Heart to Heart: Technological Advances in Cardiology and Cardiac Surgery
Education & Research Innovations in the field of cardiology have changed the prognosis for many patients.
Richard Neuman knew something was wrong in 1997 when he found he was too tired for golf, a game he had played avidly for 50 years. He visited his doctor and received what once would have been a death sentence—a diagnosis of heart failure. Heart failure means the heart is unable to pump blood efficiently. Neuman worked in partnership with his cardiologist on a treatment plan that includes medication and lifestyle changes that allowed him to return to the links and an active life.
Neuman isn’t living with heart failure alone; an estimated five million people in the U.S. suffer from this condition. He is also not alone in successfully managing a heart condition that would have killed him a short time ago. In the last decade, there has been a 30 percent reduction in deaths in the United States due to cardiovascular disease, including heart failure, heart attacks, clogged arteries, atrial fibrillation and other conditions.
The future of medicine
Innovations in the field of cardiology have changed the prognosis for many patients. New treatments are coming online every day and more are on the horizon. In addition, heart teams in emergency rooms are improving how they respond to heart attacks, and hospitals and cardiology practices participate in registries that help to ensure they offer their patients care based on the best scientific data available. These and other advances in cardiology have combined to create this dramatic decrease in deaths from heart disease.
"Innovations in the field of cardiology have changed the prognosis for many patients. New treatments are coming online every day and more are on the horizon."
This trend is sure to continue, even as the population ages, with exciting new therapies and procedures that seem like science fiction. A new class of drugs called cholesterol ester, which transfer protein inhibitors, shows great promise in treating atherosclerosis, the thickening of arteries. Impressive advances in imaging, human genomics, and cell therapy will help to both diagnose and treat cardiovascular disease like never before. A new heart valve is inserted into the heart through an artery, offering an option to patients who are not healthy enough for open-heart surgery.

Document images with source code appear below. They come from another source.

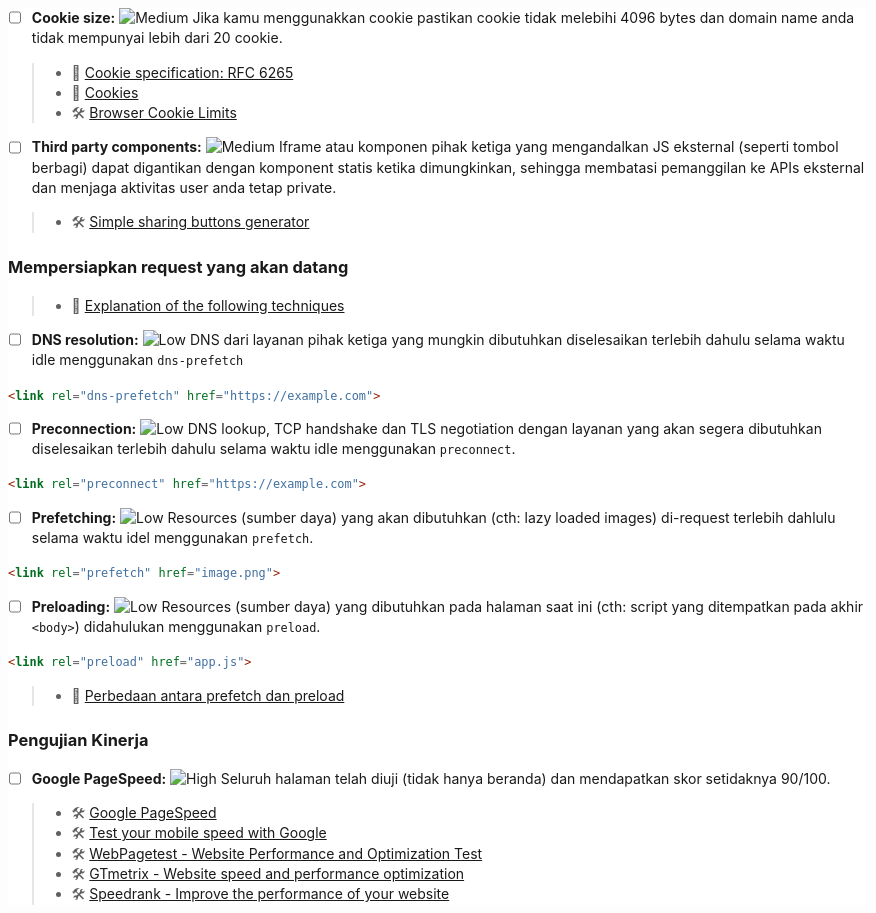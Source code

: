 * [ ] **Cookie size:** ![Medium][medium_img] Jika kamu menggunakkan cookie pastikan cookie tidak melebihi 4096 bytes dan domain name anda tidak mempunyai lebih dari 20 cookie. 

> * 📖 [Cookie specification: RFC 6265](https://tools.ietf.org/html/rfc6265)
> * 📖 [Cookies](https://developer.mozilla.org/en-US/docs/Web/HTTP/Cookies)
> * 🛠 [Browser Cookie Limits](http://browsercookielimits.squawky.net/)

* [ ] **Third party components:** ![Medium][medium_img] Iframe atau komponen pihak ketiga yang mengandalkan JS eksternal (seperti tombol berbagi) dapat digantikan dengan komponent statis ketika dimungkinkan, sehingga membatasi pemanggilan ke APIs eksternal dan menjaga aktivitas user anda tetap private.

> * 🛠 [Simple sharing buttons generator](https://simplesharingbuttons.com/)

### Mempersiapkan request yang akan datang

> * 📖 [Explanation of the following techniques](https://css-tricks.com/prefetching-preloading-prebrowsing/)

* [ ] **DNS resolution:** ![Low][low_img] DNS dari layanan pihak ketiga yang mungkin dibutuhkan diselesaikan terlebih dahulu selama waktu idle menggunakan `dns-prefetch`

```html
<link rel="dns-prefetch" href="https://example.com">
```

* [ ] **Preconnection:** ![Low][low_img] DNS lookup, TCP handshake dan TLS negotiation dengan layanan yang akan segera dibutuhkan diselesaikan terlebih dahulu selama waktu idle menggunakan `preconnect`.

```html
<link rel="preconnect" href="https://example.com">
```

* [ ] **Prefetching:** ![Low][low_img] Resources (sumber daya) yang akan dibutuhkan (cth: lazy loaded images) di-request terlebih dahlulu selama waktu idel menggunakan `prefetch`.

```html
<link rel="prefetch" href="image.png">
```

* [ ] **Preloading:** ![Low][low_img] Resources (sumber daya) yang dibutuhkan pada halaman saat ini (cth: script yang ditempatkan pada akhir `<body>`) didahulukan menggunakan `preload`. 

```html
<link rel="preload" href="app.js">
```

> * 📖 [Perbedaan antara prefetch dan preload](https://medium.com/reloading/preload-prefetch-and-priorities-in-chrome-776165961bbf)

### Pengujian Kinerja

* [ ] **Google PageSpeed:** ![High][high_img] Seluruh halaman telah diuji (tidak hanya beranda) dan mendapatkan skor setidaknya 90/100. 

> * 🛠 [Google PageSpeed](https://developers.google.com/speed/pagespeed/insights/)
> * 🛠 [Test your mobile speed with Google](https://testmysite.withgoogle.com)
> * 🛠 [WebPagetest - Website Performance and Optimization Test](https://www.webpagetest.org/)
> * 🛠 [GTmetrix - Website speed and performance optimization](https://gtmetrix.com/)
> * 🛠 [Speedrank - Improve the performance of your website](https://speedrank.app/)


[low_img]: data/images/priority/low.svg
[medium_img]: data/images/priority/medium.svg
[high_img]: data/images/priority/high.svg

Technology and the best-trained doctors in the world cannot do it all. Medicine is at its best when the patient is a partner with the physician in maintaining health and making treatments work. Richard Neuman, now 83 years old, exercises and takes his medicine. He also gave up his almost daily fast food cheeseburgers for healthier leaner food which his wife, Waltraut, makes at home. He is always aware of how his body is feeling and his positive attitude is as important to his health as his lifestyle changes. Working in partnership with his cardiologist and Waltraut, Neuman is enjoying life, travel, and his golf game.